Capture Lens Properties In order to accurately calibrate the two cameras, RGBDToolkit needs to understand the subtleties of the camera lenses – imperfect manufacturing processes mean that every lens will be slightly different. These values are called lens intrinsic parameters and describe image size, field of view, optical center of the lens, and any distortion found in the lens. To determine these values we capture and analyze images from both cameras.
Calibrate Depth Camera Aim your rig at an area of space which has plenty of ‘visible information’ – featuring different colors, contrasts and depths. Hit the Self Calibrate Depth Camera button at the bottom of the left-hand pane. This will automatically analyze the incoming video stream (great!), and once complete should display results similar to the following results:
Note the the field of views are symmetrical, and that the principal point is at the center of the depth camera’s fixed 640x480 frame.

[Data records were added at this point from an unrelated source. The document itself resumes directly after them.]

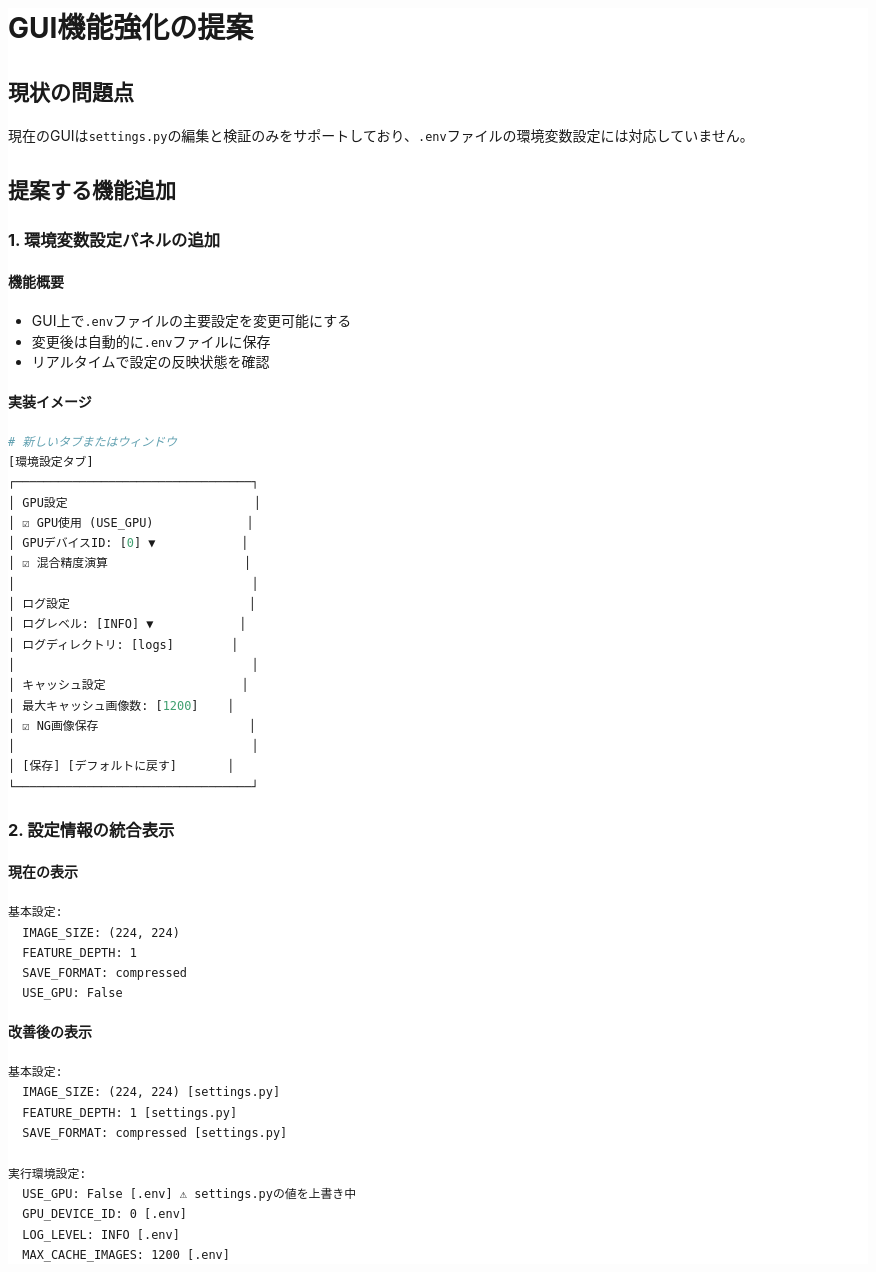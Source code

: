 # GUI機能強化の提案

## 現状の問題点

現在のGUIは`settings.py`の編集と検証のみをサポートしており、`.env`ファイルの環境変数設定には対応していません。

## 提案する機能追加

### 1. 環境変数設定パネルの追加

#### 機能概要
- GUI上で`.env`ファイルの主要設定を変更可能にする
- 変更後は自動的に`.env`ファイルに保存
- リアルタイムで設定の反映状態を確認

#### 実装イメージ
```python
# 新しいタブまたはウィンドウ
[環境設定タブ]
┌─────────────────────────────────┐
│ GPU設定                          │
│ ☑ GPU使用 (USE_GPU)             │
│ GPUデバイスID: [0] ▼            │
│ ☑ 混合精度演算                   │
│                                 │
│ ログ設定                         │
│ ログレベル: [INFO] ▼            │
│ ログディレクトリ: [logs]        │
│                                 │
│ キャッシュ設定                   │
│ 最大キャッシュ画像数: [1200]    │
│ ☑ NG画像保存                     │
│                                 │
│ [保存] [デフォルトに戻す]       │
└─────────────────────────────────┘
```

### 2. 設定情報の統合表示

#### 現在の表示
```
基本設定:
  IMAGE_SIZE: (224, 224)
  FEATURE_DEPTH: 1
  SAVE_FORMAT: compressed
  USE_GPU: False
```

#### 改善後の表示
```
基本設定:
  IMAGE_SIZE: (224, 224) [settings.py]
  FEATURE_DEPTH: 1 [settings.py]
  SAVE_FORMAT: compressed [settings.py]
  
実行環境設定:
  USE_GPU: False [.env] ⚠️ settings.pyの値を上書き中
  GPU_DEVICE_ID: 0 [.env]
  LOG_LEVEL: INFO [.env]
  MAX_CACHE_IMAGES: 1200 [.env]
```
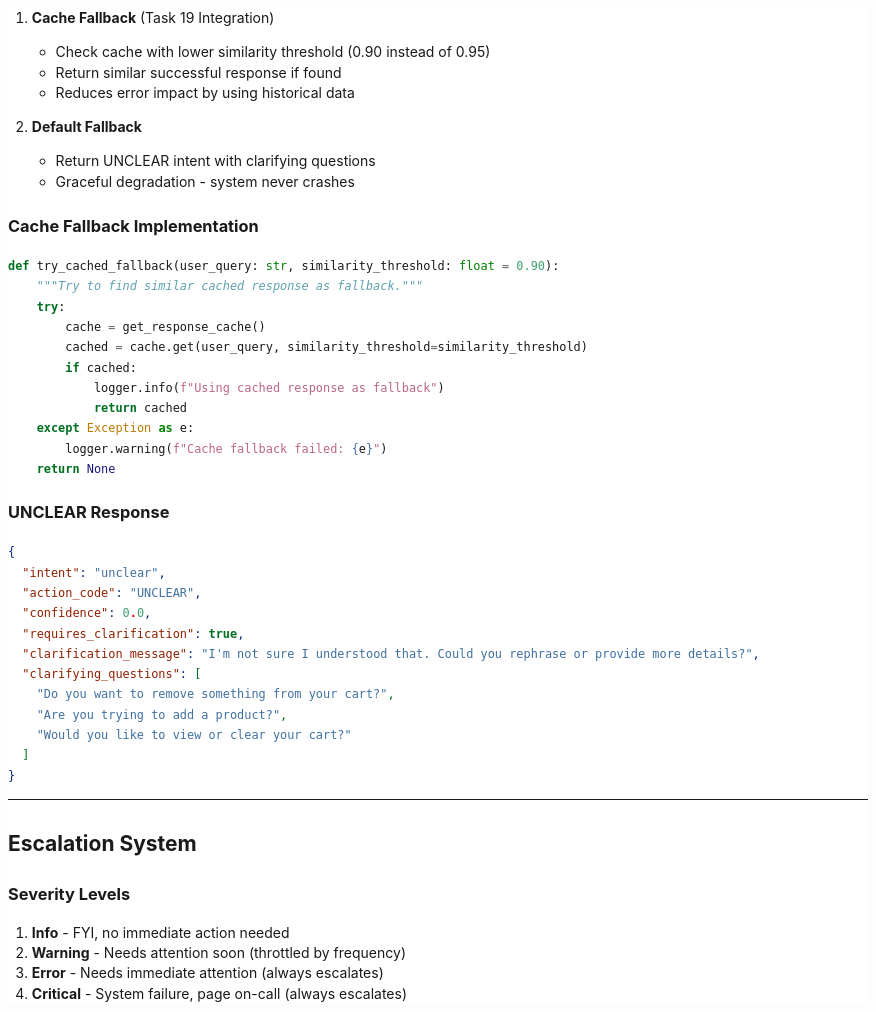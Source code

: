 1. **Cache Fallback** (Task 19 Integration)
   - Check cache with lower similarity threshold (0.90 instead of 0.95)
   - Return similar successful response if found
   - Reduces error impact by using historical data

2. **Default Fallback**
   - Return UNCLEAR intent with clarifying questions
   - Graceful degradation - system never crashes

### Cache Fallback Implementation

```python
def try_cached_fallback(user_query: str, similarity_threshold: float = 0.90):
    """Try to find similar cached response as fallback."""
    try:
        cache = get_response_cache()
        cached = cache.get(user_query, similarity_threshold=similarity_threshold)
        if cached:
            logger.info(f"Using cached response as fallback")
            return cached
    except Exception as e:
        logger.warning(f"Cache fallback failed: {e}")
    return None
```

### UNCLEAR Response

```json
{
  "intent": "unclear",
  "action_code": "UNCLEAR",
  "confidence": 0.0,
  "requires_clarification": true,
  "clarification_message": "I'm not sure I understood that. Could you rephrase or provide more details?",
  "clarifying_questions": [
    "Do you want to remove something from your cart?",
    "Are you trying to add a product?",
    "Would you like to view or clear your cart?"
  ]
}
```

---

## Escalation System

### Severity Levels

1. **Info** - FYI, no immediate action needed
2. **Warning** - Needs attention soon (throttled by frequency)
3. **Error** - Needs immediate attention (always escalates)
4. **Critical** - System failure, page on-call (always escalates)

To Capture the HD camera's lens properties it takes a bit more effort and patience since we don't have a direct software connection to the camera. First, set your camera rig up on a tripod and place your checkerboard on a stand in front, a distance form the camera so that it occupies approximately 1/4 of the frame. Place the board in the top left quadrant, focus, and record a short video from this perspective. Don’t worry if the checkerboard is not exactly horizontal or vertical, but do ensure that the entire checkerboard is in the frame, including the white border around the outside black squares. Make sure the board is exposed well, evenly lit, and that the lens is focused on it so the corners are crisp. Record a 1-3 second video of this, mindful of keeping the camera very still.
Repeat this process at a distance where the checkerboard occupies around 1/9th of the frame, taking 9 more images, making 13 in total.
Download the clips onto your computer into your project’s working directory, wherever you set it in the first step. It is helpful to add them to a new folder inside ‘_calibration’, called ‘slrIntrinsics’ or something similarly explanatory.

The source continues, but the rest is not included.